● **Problem**: Transcribe the data exactly, stopping after the "of Volumes| 1" line.

● **Data**:
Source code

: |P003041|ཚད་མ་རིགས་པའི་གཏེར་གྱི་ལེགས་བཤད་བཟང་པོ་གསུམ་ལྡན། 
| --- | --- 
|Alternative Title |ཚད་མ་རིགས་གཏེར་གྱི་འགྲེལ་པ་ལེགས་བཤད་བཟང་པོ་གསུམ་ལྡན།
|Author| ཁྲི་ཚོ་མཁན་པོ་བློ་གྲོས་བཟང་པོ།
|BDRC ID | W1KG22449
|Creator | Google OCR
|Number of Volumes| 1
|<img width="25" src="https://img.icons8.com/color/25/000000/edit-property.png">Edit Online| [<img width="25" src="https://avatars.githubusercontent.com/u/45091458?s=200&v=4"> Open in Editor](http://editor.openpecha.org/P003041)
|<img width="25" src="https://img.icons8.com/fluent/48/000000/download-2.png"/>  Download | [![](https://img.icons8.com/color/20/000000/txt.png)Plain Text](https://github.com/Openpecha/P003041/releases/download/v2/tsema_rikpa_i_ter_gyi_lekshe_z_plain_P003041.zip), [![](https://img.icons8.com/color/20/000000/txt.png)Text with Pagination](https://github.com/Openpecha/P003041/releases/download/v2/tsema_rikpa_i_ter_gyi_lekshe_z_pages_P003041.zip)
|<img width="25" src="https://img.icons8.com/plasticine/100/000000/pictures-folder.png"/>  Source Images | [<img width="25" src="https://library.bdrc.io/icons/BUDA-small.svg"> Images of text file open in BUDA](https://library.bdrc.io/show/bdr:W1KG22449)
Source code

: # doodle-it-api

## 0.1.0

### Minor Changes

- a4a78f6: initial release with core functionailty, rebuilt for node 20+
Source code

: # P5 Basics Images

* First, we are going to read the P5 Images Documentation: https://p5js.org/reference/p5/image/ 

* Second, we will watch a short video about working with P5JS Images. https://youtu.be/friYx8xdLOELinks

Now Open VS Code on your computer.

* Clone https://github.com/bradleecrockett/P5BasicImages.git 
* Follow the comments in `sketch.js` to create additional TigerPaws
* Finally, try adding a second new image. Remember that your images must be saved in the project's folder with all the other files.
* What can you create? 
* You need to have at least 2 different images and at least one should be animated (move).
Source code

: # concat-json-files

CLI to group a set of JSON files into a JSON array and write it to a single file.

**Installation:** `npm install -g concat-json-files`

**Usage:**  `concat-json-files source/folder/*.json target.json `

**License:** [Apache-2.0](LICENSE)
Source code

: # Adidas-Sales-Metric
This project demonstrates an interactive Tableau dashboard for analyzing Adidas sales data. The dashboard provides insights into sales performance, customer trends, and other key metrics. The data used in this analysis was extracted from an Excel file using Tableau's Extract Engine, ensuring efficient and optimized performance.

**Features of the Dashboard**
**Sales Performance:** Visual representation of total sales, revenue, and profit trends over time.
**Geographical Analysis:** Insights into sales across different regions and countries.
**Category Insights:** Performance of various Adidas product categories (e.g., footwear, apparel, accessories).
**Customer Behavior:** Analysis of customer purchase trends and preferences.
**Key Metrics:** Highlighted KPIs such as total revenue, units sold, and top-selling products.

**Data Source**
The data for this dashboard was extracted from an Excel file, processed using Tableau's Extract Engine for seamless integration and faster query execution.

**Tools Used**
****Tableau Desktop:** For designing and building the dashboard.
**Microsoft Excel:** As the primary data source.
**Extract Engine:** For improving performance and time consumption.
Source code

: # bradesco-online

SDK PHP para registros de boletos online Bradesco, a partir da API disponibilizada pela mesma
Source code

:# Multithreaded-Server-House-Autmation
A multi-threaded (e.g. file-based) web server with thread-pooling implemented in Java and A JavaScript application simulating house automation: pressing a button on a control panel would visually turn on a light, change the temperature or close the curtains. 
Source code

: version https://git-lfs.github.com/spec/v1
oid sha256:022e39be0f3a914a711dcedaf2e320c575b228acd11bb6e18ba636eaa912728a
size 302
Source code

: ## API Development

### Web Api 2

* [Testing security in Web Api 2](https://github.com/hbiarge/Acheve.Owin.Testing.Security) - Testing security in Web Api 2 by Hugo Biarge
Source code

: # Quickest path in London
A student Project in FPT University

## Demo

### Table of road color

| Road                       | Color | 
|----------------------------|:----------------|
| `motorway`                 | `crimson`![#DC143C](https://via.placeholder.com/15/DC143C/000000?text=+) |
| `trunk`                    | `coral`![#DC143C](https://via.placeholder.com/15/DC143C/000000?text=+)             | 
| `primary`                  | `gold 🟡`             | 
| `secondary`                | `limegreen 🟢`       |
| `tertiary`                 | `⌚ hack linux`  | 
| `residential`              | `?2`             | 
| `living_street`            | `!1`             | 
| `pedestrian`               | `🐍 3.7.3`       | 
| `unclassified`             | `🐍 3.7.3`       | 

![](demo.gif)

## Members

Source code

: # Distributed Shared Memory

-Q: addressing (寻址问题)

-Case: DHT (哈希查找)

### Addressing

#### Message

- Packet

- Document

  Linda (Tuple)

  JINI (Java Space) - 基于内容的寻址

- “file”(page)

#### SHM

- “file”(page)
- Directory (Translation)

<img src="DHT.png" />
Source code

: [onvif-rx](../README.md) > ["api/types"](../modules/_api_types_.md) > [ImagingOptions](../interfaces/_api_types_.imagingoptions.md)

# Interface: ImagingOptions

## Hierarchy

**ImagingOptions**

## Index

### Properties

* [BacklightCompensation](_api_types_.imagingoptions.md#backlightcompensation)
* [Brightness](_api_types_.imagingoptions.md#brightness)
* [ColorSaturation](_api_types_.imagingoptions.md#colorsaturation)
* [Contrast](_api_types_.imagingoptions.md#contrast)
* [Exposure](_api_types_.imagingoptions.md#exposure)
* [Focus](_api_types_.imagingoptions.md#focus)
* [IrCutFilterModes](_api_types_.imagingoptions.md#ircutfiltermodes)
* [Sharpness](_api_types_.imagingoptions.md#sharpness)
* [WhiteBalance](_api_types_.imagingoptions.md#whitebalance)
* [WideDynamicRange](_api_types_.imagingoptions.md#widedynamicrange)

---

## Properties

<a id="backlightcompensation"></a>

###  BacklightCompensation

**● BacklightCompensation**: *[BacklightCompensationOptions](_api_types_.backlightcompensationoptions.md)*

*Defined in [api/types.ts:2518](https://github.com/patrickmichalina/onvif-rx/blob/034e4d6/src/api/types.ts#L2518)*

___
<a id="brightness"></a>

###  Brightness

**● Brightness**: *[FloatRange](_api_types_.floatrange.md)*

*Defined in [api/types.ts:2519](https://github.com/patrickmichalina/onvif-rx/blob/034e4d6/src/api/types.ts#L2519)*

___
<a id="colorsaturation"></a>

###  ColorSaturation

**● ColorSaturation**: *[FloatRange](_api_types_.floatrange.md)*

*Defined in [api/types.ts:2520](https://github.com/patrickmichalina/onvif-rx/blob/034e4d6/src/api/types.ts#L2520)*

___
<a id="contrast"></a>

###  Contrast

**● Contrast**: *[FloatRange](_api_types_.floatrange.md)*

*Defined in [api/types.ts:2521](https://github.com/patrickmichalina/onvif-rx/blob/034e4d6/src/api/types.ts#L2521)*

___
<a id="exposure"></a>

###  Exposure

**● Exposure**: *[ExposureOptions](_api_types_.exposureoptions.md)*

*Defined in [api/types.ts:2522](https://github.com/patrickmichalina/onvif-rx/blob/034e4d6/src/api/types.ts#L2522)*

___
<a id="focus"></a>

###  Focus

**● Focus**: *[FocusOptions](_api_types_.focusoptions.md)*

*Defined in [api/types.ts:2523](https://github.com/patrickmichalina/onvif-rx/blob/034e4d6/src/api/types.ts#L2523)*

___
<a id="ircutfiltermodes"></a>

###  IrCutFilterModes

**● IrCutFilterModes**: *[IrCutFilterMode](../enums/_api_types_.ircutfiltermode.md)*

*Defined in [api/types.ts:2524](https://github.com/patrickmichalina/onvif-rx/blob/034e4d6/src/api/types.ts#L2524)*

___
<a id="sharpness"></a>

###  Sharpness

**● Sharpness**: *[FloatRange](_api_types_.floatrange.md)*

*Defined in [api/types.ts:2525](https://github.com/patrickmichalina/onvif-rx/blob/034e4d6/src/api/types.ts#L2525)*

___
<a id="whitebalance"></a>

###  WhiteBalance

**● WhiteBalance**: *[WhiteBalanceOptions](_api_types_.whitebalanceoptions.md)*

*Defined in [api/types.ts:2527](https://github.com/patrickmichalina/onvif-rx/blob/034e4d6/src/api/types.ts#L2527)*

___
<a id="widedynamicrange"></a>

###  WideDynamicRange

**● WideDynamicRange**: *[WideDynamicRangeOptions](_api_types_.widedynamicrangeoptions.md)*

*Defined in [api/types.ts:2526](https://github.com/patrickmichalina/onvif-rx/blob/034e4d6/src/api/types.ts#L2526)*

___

● **Output below**:
Source code

: |P003041|ཚད་མ་རིགས་པའི་གཏེར་གྱི་ལེགས་བཤད་བཟང་པོ་གསུམ་ལྡན། 
| --- | --- 
|Alternative Title |ཚད་མ་རིགས་གཏེར་གྱི་འགྲེལ་པ་ལེགས་བཤད་བཟང་པོ་གསུམ་ལྡན།
|Author| ཁྲི་ཚོ་མཁན་པོ་བློ་གྲོས་བཟང་པོ།
|BDRC ID | W1KG22449
|Creator | Google OCR
|Number of Volumes| 1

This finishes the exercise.